Na, der würde sich freuen, wenn er merkte, worauf er sich da eingelassen hatte. Vielleicht schickte er sie alle mitten in der Saison wieder zurück aufs Land? Das wäre natürlich ein herrlicher Skandal…

„Warum lächelst du so versonnen?“, fragte Lady Graythorpe argwöhnisch.

„Ach, nichts – soll ich die neue Stickerei nach London mitnehmen?“

Das war der Überlegung wert, denn der letzte Bogenschütze, den ihre Tochter porträtiert hatte, hatte wie ein Trunkenbold gewirkt, auch wenn Dottie mit Unschuldsmiene behauptet hatte, sie habe diesen rosaroten Farbton für Hautfarbe gehalten – und nun sei es ja leider zu spät. Das Mädchen hatte kein Talent für Handarbeiten, war möglicherweise ein wenig farbenblind und hatte eine Neigung zur Subversivität. Was, wenn sie den nächsten Ahnherrn mit einem Holzbein versah? Oder mit einem Kurzbogen? Oder mit einer Landsknechtsausstattung, als sei die Baronie viel jüngeren Datums?

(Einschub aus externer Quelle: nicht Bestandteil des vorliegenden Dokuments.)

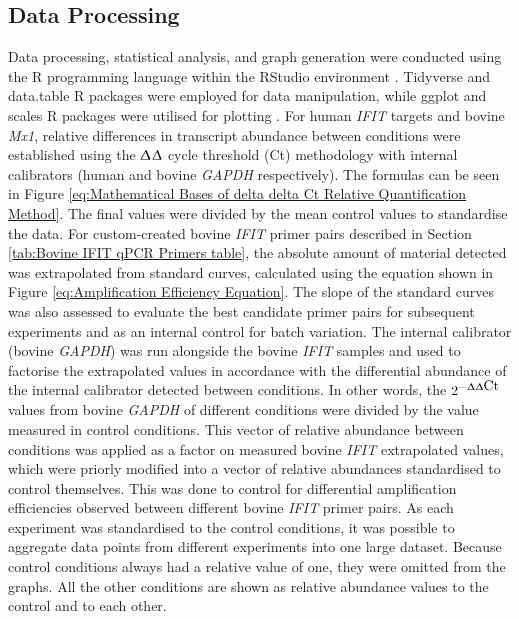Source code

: \subsection{Data Processing} \label{subsec:Data Processing}
Data processing, statistical analysis, and graph generation were conducted using the R programming language \cite{RCoreTeam2022R:Computing} within the RStudio environment \cite{RStudioTeam2022RStudio:RStudio}. Tidyverse and data.table R packages \cite{Wickham2019WelcomeTidyverse, Dowle2022Data.table:data.frame} were employed for data manipulation, while ggplot and scales R packages were utilised for plotting \cite{Wickham2019WelcomeTidyverse, Wickham2022Scales:Visualization}. For human \textit{IFIT} targets and bovine \textit{Mx1}, relative differences in transcript abundance between conditions were established using the $\Updelta$$\Updelta$ cycle threshold (Ct) methodology with internal calibrators (human and bovine \textit{GAPDH} respectively). The formulas can be seen in Figure \ref{eq:Mathematical Bases of delta delta Ct Relative Quantification Method}. The final values were divided by the mean control values to standardise the data. For custom-created bovine \textit{IFIT} primer pairs described in Section \ref{tab:Bovine IFIT qPCR Primers table}, the absolute amount of material detected was extrapolated from standard curves, calculated using the equation shown in Figure \ref{eq:Amplification Efficiency Equation}. The slope of the standard curves was also assessed to evaluate the best candidate primer pairs for subsequent experiments and as an internal control for batch variation. The internal calibrator (bovine \textit{GAPDH}) was run alongside the bovine \textit{IFIT} samples and used to factorise the extrapolated values in accordance with the differential abundance of the internal calibrator detected between conditions. In other words, the \(2^{-\Updelta\Updelta \mbox{Ct}}\) values from bovine \textit{GAPDH} of different conditions were divided by the value measured in control conditions. This vector of relative abundance between conditions was applied as a factor on measured bovine \textit{IFIT} extrapolated values, which were priorly modified into a vector of relative abundances standardised to control themselves. This was done to control for differential amplification efficiencies observed between different bovine \textit{IFIT} primer pairs. As each experiment was standardised to the control conditions, it was possible to aggregate data points from different experiments into one large dataset. Because control conditions always had a relative value of one, they were omitted from the graphs. All the other conditions are shown as relative abundance values to the control and to each other.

Was hatten die Mallowes denn außer dem uralten Adel aufzuweisen? Dottie war zuzutrauen, diesen ihren einzigen Vorzug in den Augen eines Ehekandidaten mit Absicht zu ruinieren.

„Sicherheitshalber – auch wenn du wohl kaum Zeit für Stickereien haben wirst.“

Dorothy hatte für den aktuellen Ahnherrn schon einen Buckel ins Auge gefasst und lächelte voller Vorfreude. Sie war sich ganz sicher, dass sie unverlobt nach Graythorpe zurückkehren würde und dazu konnten geschickt platzierte peinliche Ahnherren vielleicht etwas beitragen…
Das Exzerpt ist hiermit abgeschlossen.